*** MATERIAL FOR THE TASK ***

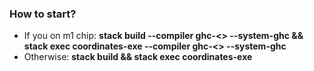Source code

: ### How to start?
* If you on m1 chip:
**stack build --compiler ghc-<<your ghc version>> --system-ghc && stack exec coordinates-exe --compiler ghc-<<your ghc version>> --system-ghc**
* Otherwise:
**stack build && stack exec coordinates-exe**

*** End of MATERIAL FOR THE TASK ***

* [EXERCISE AIM]: All lines from the one holding "How to start?" through the end of the entries need to be given again exactly. Leave out the others.

* [TASK RESULT]:
: ### How to start?
* If you on m1 chip:
**stack build --compiler ghc-<<your ghc version>> --system-ghc && stack exec coordinates-exe --compiler ghc-<<your ghc version>> --system-ghc**
* Otherwise:
**stack build && stack exec coordinates-exe**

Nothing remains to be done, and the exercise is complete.